What else do I know? void* can't be dereferenced and thus far remains the one item in C/C++ from which I have discovered much written about but little understanding imparted.
I understand that it must be cast such as *(char*)void* but what makes no sense to me for a generic pointer is that I must somehow already know what type I need in order to grab a value. I'm a Java programmer; I understand generic types but this is something I struggle with.
So I wrote some code
typedef struct node
{
void* data;
node* link;
}Node;
typedef struct list
{
Node* head;
}List;
Node* add_new(void* data, Node* link);
void show(Node* head);
Node* add_new(void* data, Node* link)
{
Node* newNode = new Node();
newNode->data = data;
newNode->link = link;
return newNode;
}
void show(Node* head)
{
while (head != nullptr)
{
std::cout << head->data;
head = head->link;
}
}
int main()
{
List list;
list.head = nullptr;
list.head = add_new("My Name", list.head);
list.head = add_new("Your Name", list.head);
list.head = add_new("Our Name", list.head);
show(list.head);
fgetc(stdin);
return 0;
}
I'll handle the memory deallocation later. Assuming I have no understanding of the type stored in void*, how do I get the value out? This implies I already need to know the type, and this reveals nothing about the generic nature of void* while I follow what is here although still no understanding.

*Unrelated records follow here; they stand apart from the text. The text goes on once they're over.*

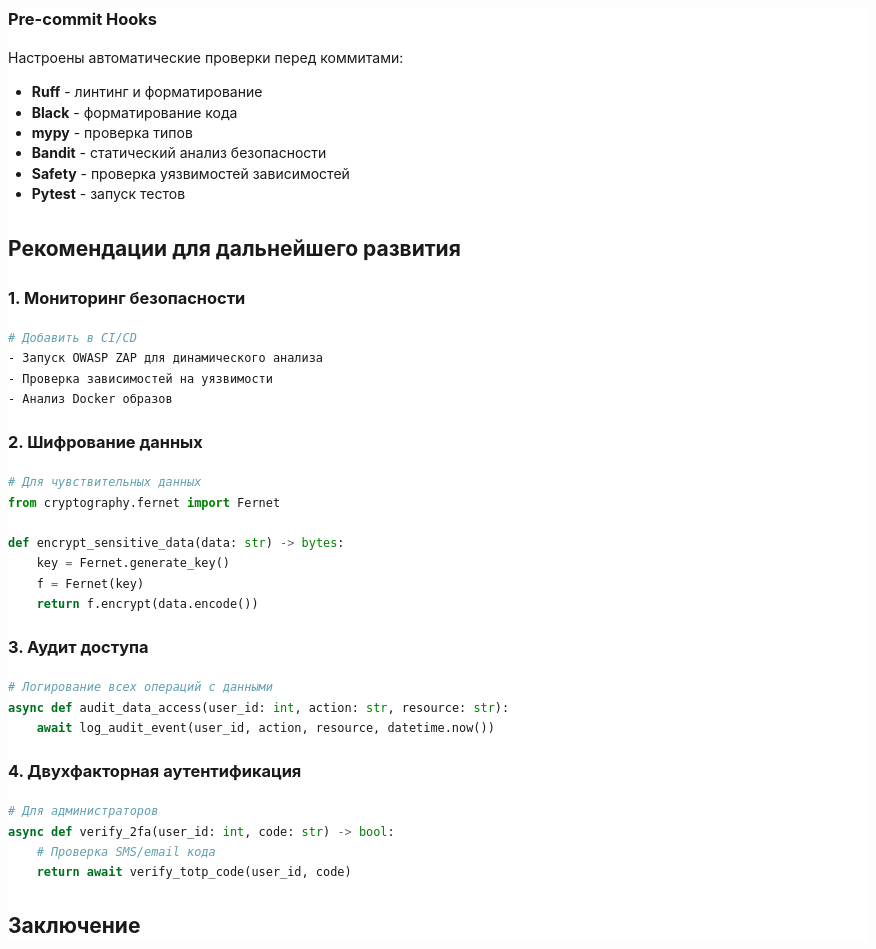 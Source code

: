 ### Pre-commit Hooks

Настроены автоматические проверки перед коммитами:

- **Ruff** - линтинг и форматирование
- **Black** - форматирование кода
- **mypy** - проверка типов
- **Bandit** - статический анализ безопасности
- **Safety** - проверка уязвимостей зависимостей
- **Pytest** - запуск тестов

## Рекомендации для дальнейшего развития

### 1. Мониторинг безопасности

```bash
# Добавить в CI/CD
- Запуск OWASP ZAP для динамического анализа
- Проверка зависимостей на уязвимости
- Анализ Docker образов
```

### 2. Шифрование данных

```python
# Для чувствительных данных
from cryptography.fernet import Fernet

def encrypt_sensitive_data(data: str) -> bytes:
    key = Fernet.generate_key()
    f = Fernet(key)
    return f.encrypt(data.encode())
```

### 3. Аудит доступа

```python
# Логирование всех операций с данными
async def audit_data_access(user_id: int, action: str, resource: str):
    await log_audit_event(user_id, action, resource, datetime.now())
```

### 4. Двухфакторная аутентификация

```python
# Для администраторов
async def verify_2fa(user_id: int, code: str) -> bool:
    # Проверка SMS/email кода
    return await verify_totp_code(user_id, code)
```

## Заключение
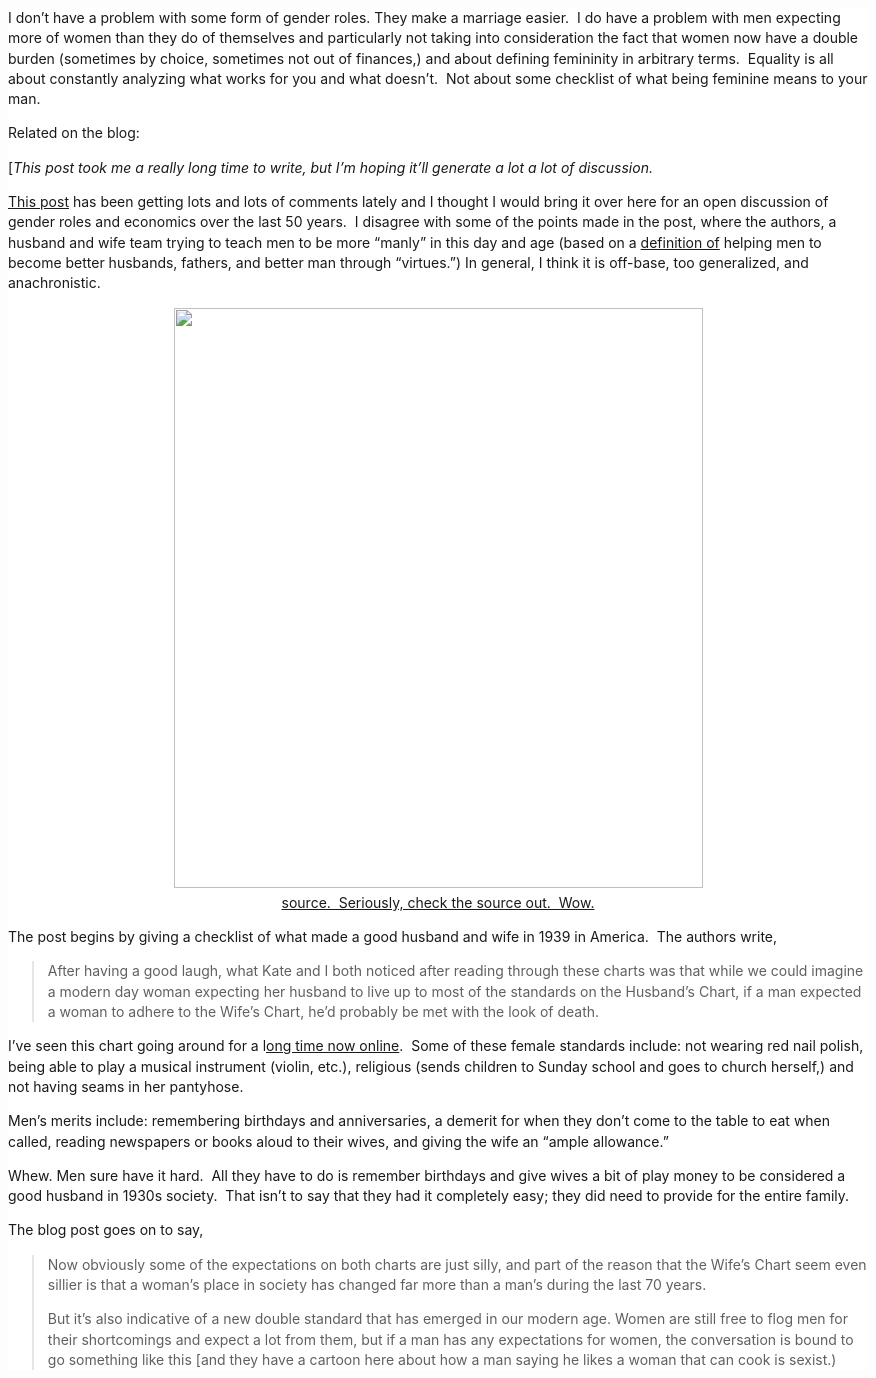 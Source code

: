 I don&#8217;t have a problem with some form of gender roles. They make a marriage easier.  I do have a problem with men expecting more of women than they do of themselves and particularly not taking into consideration the fact that women now have a double burden (sometimes by choice, sometimes not out of finances,) and about defining femininity in arbitrary terms.  Equality is all about constantly analyzing what works for you and what doesn&#8217;t.  Not about some checklist of what being feminine means to your man.

Related on the blog:
  
[_This post took me a really long time to write, but I&#8217;m hoping it&#8217;ll generate a lot a lot of discussion._ 

[This post](http://artofmanliness.com/2009/12/20/what-can-manly-men-expect-of-women/) has been getting lots and lots of comments lately and I thought I would bring it over here for an open discussion of gender roles and economics over the last 50 years.  I disagree with some of the points made in the post, where the authors, a husband and wife team trying to teach men to be more &#8220;manly&#8221; in this day and age (based on a [definition of](http://artofmanliness.com/about-2/) helping men to become better husbands, fathers, and better man through &#8220;virtues.&#8221;) In general, I think it is off-base, too generalized, and anachronistic.

<p style="text-align: center;">
  <a href="https://raw.githubusercontent.com/veekaybee/wlb/gh-pages/assets/images/2010/01/Picture-2.png"><img class="aligncenter size-full wp-image-2086" title="Picture 2" src="https://raw.githubusercontent.com/veekaybee/wlb/gh-pages/assets/images/2010/01/Picture-2.png" alt="" width="529" height="580" /></a><a href="http://www.amaregi.com/rupplerow/"><br /> source.  Seriously, check the source out.  Wow. </a>
</p>

The post begins by giving a checklist of what made a good husband and wife in 1939 in America.  The authors write,

> After having a good laugh, what Kate and I both noticed after reading through these charts was that while we could imagine a modern day woman expecting her husband to live up to most of the standards on the Husband’s Chart, if a man expected a woman to adhere to the Wife’s Chart, he’d probably be met with the look of death.

I&#8217;ve seen this chart going around for a l[ong time now online](http://jezebel.com/5015057/how-bad-a-wife-would-i-really-be).  Some of these female standards include: not wearing red nail polish, being able to play a musical instrument (violin, etc.), religious (sends children to Sunday school and goes to church herself,) and not having seams in her pantyhose.

Men&#8217;s merits include: remembering birthdays and anniversaries, a demerit for when they don&#8217;t come to the table to eat when  called, reading newspapers or books aloud to their wives, and giving the wife an &#8220;ample allowance.&#8221;

Whew. Men sure have it hard.  All they have to do is remember birthdays and give wives a bit of play money to be considered a good husband in 1930s society.  That isn&#8217;t to say that they had it completely easy; they did need to provide for the entire family.

The blog post goes on to say,

> Now obviously some of the expectations on both charts are just silly, and part of the reason that the Wife’s Chart seem even sillier is that a woman’s place in society has changed far more than a man’s during the last 70 years.
> 
> But it’s also indicative of a new double standard that has emerged in our modern age. Women are still free to flog men for their shortcomings and expect a lot from them, but if a man has any expectations for women, the conversation is bound to go something like this [and they have a cartoon here about how a man saying he likes a woman that can cook is sexist.)
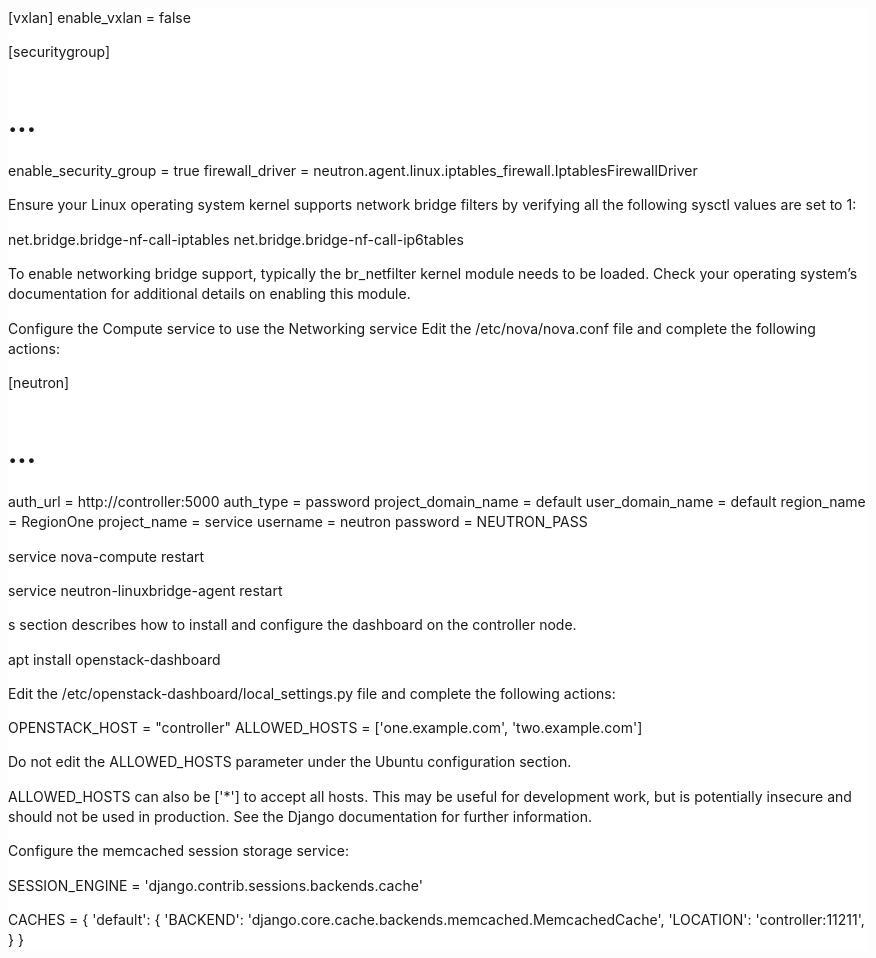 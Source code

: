 [vxlan]
enable_vxlan = false

[securitygroup]
# ...
enable_security_group = true
firewall_driver = neutron.agent.linux.iptables_firewall.IptablesFirewallDriver

Ensure your Linux operating system kernel supports network bridge filters by verifying all the following sysctl values are set to 1:

net.bridge.bridge-nf-call-iptables
net.bridge.bridge-nf-call-ip6tables

To enable networking bridge support, typically the br_netfilter kernel module needs to be loaded. Check your operating system’s documentation for additional details on enabling this module.


Configure the Compute service to use the Networking service
Edit the /etc/nova/nova.conf file and complete the following actions:

[neutron]
# ...
auth_url = http://controller:5000
auth_type = password
project_domain_name = default
user_domain_name = default
region_name = RegionOne
project_name = service
username = neutron
password = NEUTRON_PASS

service nova-compute restart

service neutron-linuxbridge-agent restart

s section describes how to install and configure the dashboard on the controller node.

apt install openstack-dashboard

Edit the /etc/openstack-dashboard/local_settings.py file and complete the following actions:

OPENSTACK_HOST = "controller"
ALLOWED_HOSTS = ['one.example.com', 'two.example.com']

Do not edit the ALLOWED_HOSTS parameter under the Ubuntu configuration section.

ALLOWED_HOSTS can also be ['*'] to accept all hosts. This may be useful for development work, but is potentially insecure and should not be used in production. See the Django documentation for further information.

Configure the memcached session storage service:

SESSION_ENGINE = 'django.contrib.sessions.backends.cache'

CACHES = {
    'default': {
         'BACKEND': 'django.core.cache.backends.memcached.MemcachedCache',
         'LOCATION': 'controller:11211',
    }
}
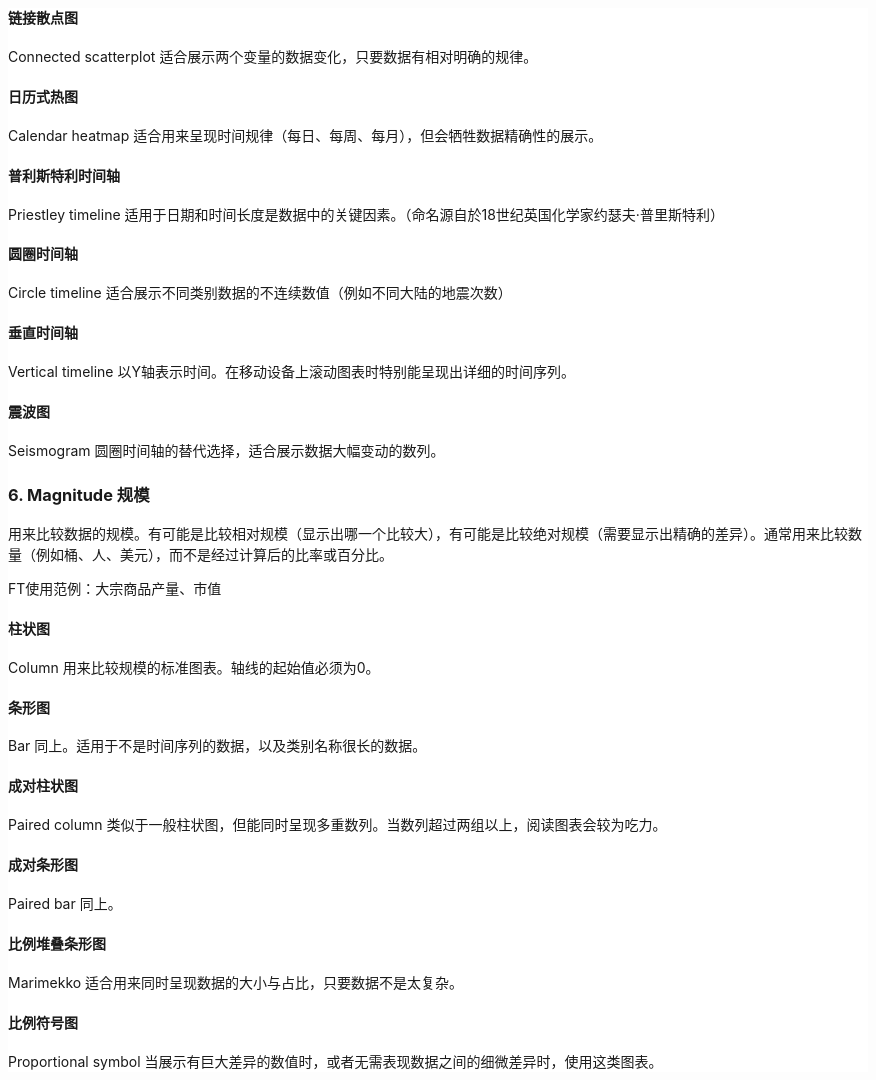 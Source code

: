 #### 链接散点图
Connected scatterplot
适合展示两个变量的数据变化，只要数据有相对明确的规律。

#### 日历式热图
Calendar heatmap
适合用来呈现时间规律（每日、每周、每月），但会牺牲数据精确性的展示。

#### 普利斯特利时间轴 
Priestley timeline
适用于日期和时间长度是数据中的关键因素。（命名源自於18世纪英国化学家约瑟夫·普里斯特利）


#### 圆圈时间轴 
Circle timeline
适合展示不同类别数据的不连续数值（例如不同大陆的地震次数）

#### 垂直时间轴
Vertical timeline
以Y轴表示时间。在移动设备上滚动图表时特别能呈现出详细的时间序列。

#### 震波图 
Seismogram
圆圈时间轴的替代选择，适合展示数据大幅变动的数列。



### 6. Magnitude 规模

用来比较数据的规模。有可能是比较相对规模（显示出哪一个比较大），有可能是比较绝对规模（需要显示出精确的差异）。通常用来比较数量（例如桶、人、美元），而不是经过计算后的比率或百分比。

FT使用范例：大宗商品产量、市值

#### 柱状图
Column
用来比较规模的标准图表。轴线的起始值必须为0。

#### 条形图
Bar
同上。适用于不是时间序列的数据，以及类别名称很长的数据。

#### 成对柱状图
Paired column
类似于一般柱状图，但能同时呈现多重数列。当数列超过两组以上，阅读图表会较为吃力。

#### 成对条形图
Paired bar
同上。

#### 比例堆叠条形图
Marimekko
适合用来同时呈现数据的大小与占比，只要数据不是太复杂。

#### 比例符号图 
Proportional symbol
当展示有巨大差异的数值时，或者无需表现数据之间的细微差异时，使用这类图表。
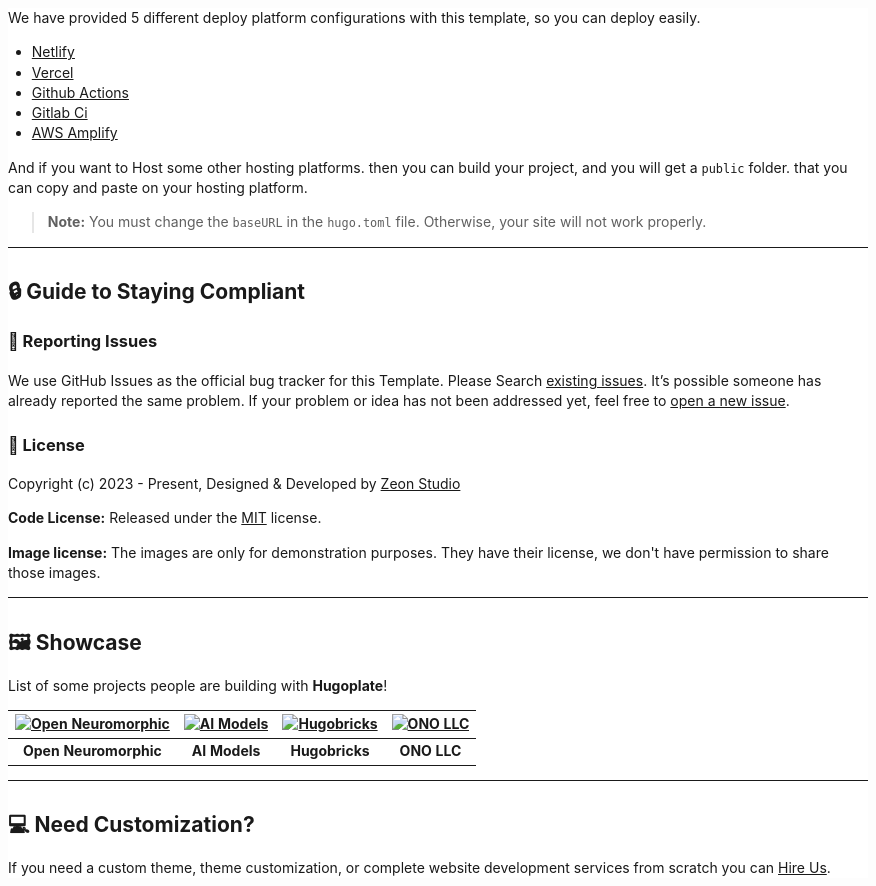 We have provided 5 different deploy platform configurations with this template, so you can deploy easily.

- [Netlify](https://www.netlify.com/)
- [Vercel](https://vercel.com/)
- [Github Actions](https://github.com/features/actions)
- [Gitlab Ci](https://docs.gitlab.com/ee/ci/)
- [AWS Amplify](https://aws.amazon.com/amplify/)

And if you want to Host some other hosting platforms. then you can build your project, and you will get a `public` folder. that you can copy and paste on your hosting platform.

> **Note:** You must change the `baseURL` in the `hugo.toml` file. Otherwise, your site will not work properly.

---

## 🔒 Guide to Staying Compliant

### 🐞 Reporting Issues

We use GitHub Issues as the official bug tracker for this Template. Please Search [existing issues](https://github.com/zeon-studio/hugoplate/issues). It’s possible someone has already reported the same problem.
If your problem or idea has not been addressed yet, feel free to [open a new issue](https://github.com/zeon-studio/hugoplate/issues).

### 📝 License

Copyright (c) 2023 - Present, Designed & Developed by [Zeon Studio](https://zeon.studio/)

**Code License:** Released under the [MIT](https://github.com/zeon-studio/hugoplate/blob/main/LICENSE) license.

**Image license:** The images are only for demonstration purposes. They have their license, we don't have permission to share those images.

---

## 🖼️ Showcase

List of some projects people are building with **Hugoplate**!

| [![Open Neuromorphic](https://tinyurl.com/hp7avtje)](https://open-neuromorphic.org/) | [![AI Models](https://tinyurl.com/mu4p7dhb)](https://aimodels.org/) | [![Hugobricks](https://tinyurl.com/4x3uwhm9)](https://www.hugobricks.preview.usecue.com/) | [![ONO LLC](https://tinyurl.com/2fbjzwzn)](https://ono.day/)
|:---:|:---:|:---:|:---:|
| **Open Neuromorphic** | **AI Models** | **Hugobricks** | **ONO LLC** |

---

## 💻 Need Customization?

If you need a custom theme, theme customization, or complete website development services from scratch you can [Hire Us](https://zeon.studio/estimate-project).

Why am I expecting void* to cooperate and the compiler to automatically cast out the type that is hidden internally in some register on the heap or stack?
I'll handle the memory deallocation later. Assuming I have no understanding of the type stored in void*, how do I get the value out?
You can't. You must know the valid types that the pointer can be cast to before you can dereference it.
Here are couple of options for using a generic type:
If you are able to use a C++17 compiler, you may use std::any.
If you are able to use the boost libraries, you may use boost::any.
Unlike Java, you are working with memory pointers in C/C++. There is no encapsulation whatsoever. The void * type means the variable is an address in memory. Anything can be stored there. With a type like int * you tell the compiler what you are referring to. Besides the compiler knows the size of the type (say 4 bytes for int) and the address will be a multiple of 4 in that case (granularity/memory alignment). On top, if you give the compiler the type it will perform consistency checks at compilation time. Not after. This is not happening with void *.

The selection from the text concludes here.